Awkwafina lost her mother at a young age
Awkwafina can trace her comedic roots back to when she lost her mother. In an interview with The Guardian from 2018, she revealed that her mother had been diagnosed with pulmonary hypertension after Awkwafina was born and then died when she was 4 years old. At the time, Awkwafina said she didn't like when adults around her expressed sadness.
"It was a very slow illness and she lived for four more years. I remember her, but I remember mostly when she passed... Obviously it was a very tragic situation, but I felt odd and uncomfortable when adults cried to me," she recalled. "One of the first emotions I ever felt was embarrassment. So I started trying to make them laugh." Speaking with People, she also said that she felt the urge to lighten people's moods. "I needed people to feel joy. That's [how] all this began. I was the class clown all the way."
To this day, she wonders if she would have be able to achieve all the things she did if her mom hadn't died. "I think all the time, what would I have been doing if my mom hadn't passed?" the comedian added. "I don't think I'd be here, because I think that I had to face a certain level of trauma to be so joyously self-deprecating and so free."
Awkwafina learned to turn tragedy into laughter
Awkwafina has long accepted that tragedy is a part of life, but she eventually learned to translate that into humor and creativity. As an only child, she confessed to being "super lonely growing up," but it also made her resourceful. "I used to bring people into my house and say that there was a hole in my closet that would lead to, like, another world," she told The Hollywood Reporter. "It just made stupid things like that seem a lot more viable. I think it really did allow you to become crazily creative in your own room, like, freaking out your friends."

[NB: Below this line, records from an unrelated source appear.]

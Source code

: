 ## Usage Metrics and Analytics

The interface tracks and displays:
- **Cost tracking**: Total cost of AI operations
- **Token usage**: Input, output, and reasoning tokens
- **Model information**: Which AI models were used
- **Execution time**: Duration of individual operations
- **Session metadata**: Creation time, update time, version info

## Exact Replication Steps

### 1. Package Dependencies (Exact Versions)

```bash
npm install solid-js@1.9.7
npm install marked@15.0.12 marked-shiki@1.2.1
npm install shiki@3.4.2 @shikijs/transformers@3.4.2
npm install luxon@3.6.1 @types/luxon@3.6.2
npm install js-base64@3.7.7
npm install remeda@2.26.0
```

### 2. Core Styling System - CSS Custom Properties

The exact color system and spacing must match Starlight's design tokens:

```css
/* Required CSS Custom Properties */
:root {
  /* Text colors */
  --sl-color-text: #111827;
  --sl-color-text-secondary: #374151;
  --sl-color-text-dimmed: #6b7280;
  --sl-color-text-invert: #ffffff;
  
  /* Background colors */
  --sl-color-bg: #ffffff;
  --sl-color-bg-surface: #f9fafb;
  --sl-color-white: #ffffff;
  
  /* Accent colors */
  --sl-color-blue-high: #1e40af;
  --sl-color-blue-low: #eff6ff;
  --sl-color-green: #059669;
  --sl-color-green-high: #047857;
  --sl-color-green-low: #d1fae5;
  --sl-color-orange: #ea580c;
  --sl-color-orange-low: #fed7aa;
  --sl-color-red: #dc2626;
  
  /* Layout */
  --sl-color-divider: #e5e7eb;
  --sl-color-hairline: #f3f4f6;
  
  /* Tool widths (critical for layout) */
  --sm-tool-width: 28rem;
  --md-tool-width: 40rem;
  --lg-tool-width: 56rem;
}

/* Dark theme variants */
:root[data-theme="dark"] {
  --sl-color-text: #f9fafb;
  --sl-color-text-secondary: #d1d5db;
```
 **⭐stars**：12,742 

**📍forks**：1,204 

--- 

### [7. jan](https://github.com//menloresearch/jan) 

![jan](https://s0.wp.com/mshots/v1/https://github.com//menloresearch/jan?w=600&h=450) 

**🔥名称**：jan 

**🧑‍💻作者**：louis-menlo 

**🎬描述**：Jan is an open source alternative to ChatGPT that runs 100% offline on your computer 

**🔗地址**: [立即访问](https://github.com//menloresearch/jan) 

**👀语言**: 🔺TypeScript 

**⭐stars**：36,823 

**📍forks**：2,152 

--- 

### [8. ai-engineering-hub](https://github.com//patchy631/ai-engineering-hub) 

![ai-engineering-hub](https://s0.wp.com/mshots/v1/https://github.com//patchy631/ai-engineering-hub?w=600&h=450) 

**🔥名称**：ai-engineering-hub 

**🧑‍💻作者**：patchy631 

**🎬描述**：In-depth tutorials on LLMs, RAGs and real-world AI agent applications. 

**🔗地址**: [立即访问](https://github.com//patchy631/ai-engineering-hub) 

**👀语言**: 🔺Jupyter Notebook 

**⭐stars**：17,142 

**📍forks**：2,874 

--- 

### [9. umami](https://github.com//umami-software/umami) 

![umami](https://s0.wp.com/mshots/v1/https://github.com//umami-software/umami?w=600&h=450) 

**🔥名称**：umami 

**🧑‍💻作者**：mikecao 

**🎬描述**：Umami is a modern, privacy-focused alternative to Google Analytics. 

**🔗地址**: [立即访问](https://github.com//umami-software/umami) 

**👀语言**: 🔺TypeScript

And even though it's unfortunate that she lost her mom so early on in her life, Awkwafina believes that her death was a pivotal moment in her career — and life in general. "Her passing has shaped who I am in every way. Nobody knew what to say to a young kid who has experienced that kind of a loss, so all I wanted to do was make people laugh," she wrote in an essay for InStyle in 2021. "In some odd way, it put me on this career track of comedy."
She continues to do the same to this day, especially during the times when she doesn't want to appear weak. "In my normal life, I like to keep things light. When my mother passed, that was how I dealt with it: 'I don't want you to cry right now I don't want to be someone you feel bad for,'" she told the Los Angeles Times. "So I carry that with me into my adult life to prevent myself from being vulnerable."